Leanna Laskey McGrath 11:55
That clip really hits hard for me. And I think it relates to what I'm talking about here in terms of asking for help and having that self identity of being independent, and not needing anyone. And again, it's I think it's okay for us to recognize that something that worked in the past, maybe doesn't work in the same way anymore for us. Marshall Goldsmith has a book called What Got You Here Won't Get You There. And I think that it's important for us to not feel tethered to our old ways of being and our old ways of doing things just because they worked. Just because they worked at one stage in our lives, doesn't mean that they're going to work forever. We know this in our companies just because and whenever we are, if we've scaled a company, you know that whenever it's a smaller company, you need different tactics and strategies to employ, than you do at the larger stages. And when you get to be a very large company, it's very different. It did work at a certain point, but it doesn't necessarily work it at a later point in the company's growth. And I think similar to our lives and our human experiences, something that worked for us at one point in our lives isn't going to work for us in the future.
Leanna Laskey McGrath 13:28
And I think that there's a process of deciding do I want to shed that completely. Or maybe just like put it down for a little bit, my therapist talks a lot about putting it down and knowing that it's there, and we can always come back to it. But I think of it as like evolving, evolving how we use that skill. I think that the skills needed to be self sufficient and independent and not need someone else's help are transferable skills that we can use. But we might just decide to employ them differently, and to reevaluate that part of our identity. Because holding on to that, and needing to be seen as self sufficient, has a cost that has a real cost where we are blocking our connection from other people. And we're not allowing ourselves to be seen, and we're not allowing other people in to our worlds.

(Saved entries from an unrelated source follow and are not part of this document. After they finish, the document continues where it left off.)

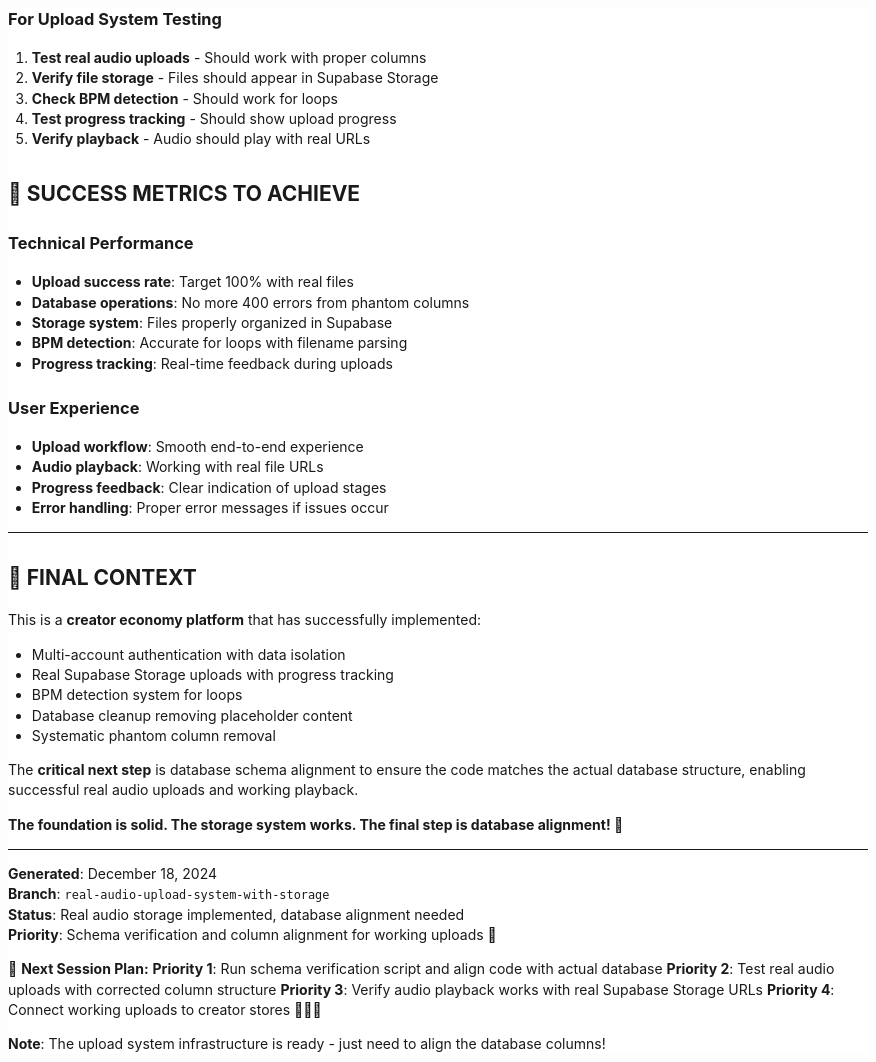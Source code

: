 ### For Upload System Testing
1. **Test real audio uploads** - Should work with proper columns
2. **Verify file storage** - Files should appear in Supabase Storage
3. **Check BPM detection** - Should work for loops
4. **Test progress tracking** - Should show upload progress
5. **Verify playback** - Audio should play with real URLs

## 🚀 SUCCESS METRICS TO ACHIEVE

### Technical Performance
- **Upload success rate**: Target 100% with real files
- **Database operations**: No more 400 errors from phantom columns
- **Storage system**: Files properly organized in Supabase
- **BPM detection**: Accurate for loops with filename parsing
- **Progress tracking**: Real-time feedback during uploads

### User Experience
- **Upload workflow**: Smooth end-to-end experience
- **Audio playback**: Working with real file URLs
- **Progress feedback**: Clear indication of upload stages
- **Error handling**: Proper error messages if issues occur

---

## 🎉 FINAL CONTEXT

This is a **creator economy platform** that has successfully implemented:
- Multi-account authentication with data isolation
- Real Supabase Storage uploads with progress tracking
- BPM detection system for loops
- Database cleanup removing placeholder content
- Systematic phantom column removal

The **critical next step** is database schema alignment to ensure the code matches the actual database structure, enabling successful real audio uploads and working playback.

**The foundation is solid. The storage system works. The final step is database alignment! 🚀**

---

**Generated**: December 18, 2024  
**Branch**: `real-audio-upload-system-with-storage`  
**Status**: Real audio storage implemented, database alignment needed  
**Priority**: Schema verification and column alignment for working uploads 🎯 

🚀 **Next Session Plan:**
**Priority 1**: Run schema verification script and align code with actual database
**Priority 2**: Test real audio uploads with corrected column structure
**Priority 3**: Verify audio playback works with real Supabase Storage URLs
**Priority 4**: Connect working uploads to creator stores
 🎉✨🎵

**Note**: The upload system infrastructure is ready - just need to align the database columns!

Leanna Laskey McGrath 14:26
And so this is something that I personally struggle with. And I know so many of us do. I would love to hear from you. If you do I think some of the questions that I've been pondering since I talked about this last week in counseling is like why does it feel so threatening and scary to need another person to ask for help? And I know on some level what that answer is, but I think digging deeper into that and then what kind of person do I want to be if I'm not unwaveringly self sufficient if I recognize that I need to not only need to, but also want to lean on other people and connect with other people and kind of bring them into my world to help me when I need help too rather than only being willing to help somebody else without allowing them to help me.
Leanna Laskey McGrath 15:29
So those are some of the things that I'm working on. Obviously, life's a journey and our personal growth and development is a journey. It's not linear. And there's always something new to be working on. So this is what I'm working on right now. Hope that resonates with you. I'd love to hear if it did, and I hope you all have a great week. Thank you so much for tuning in. Bye.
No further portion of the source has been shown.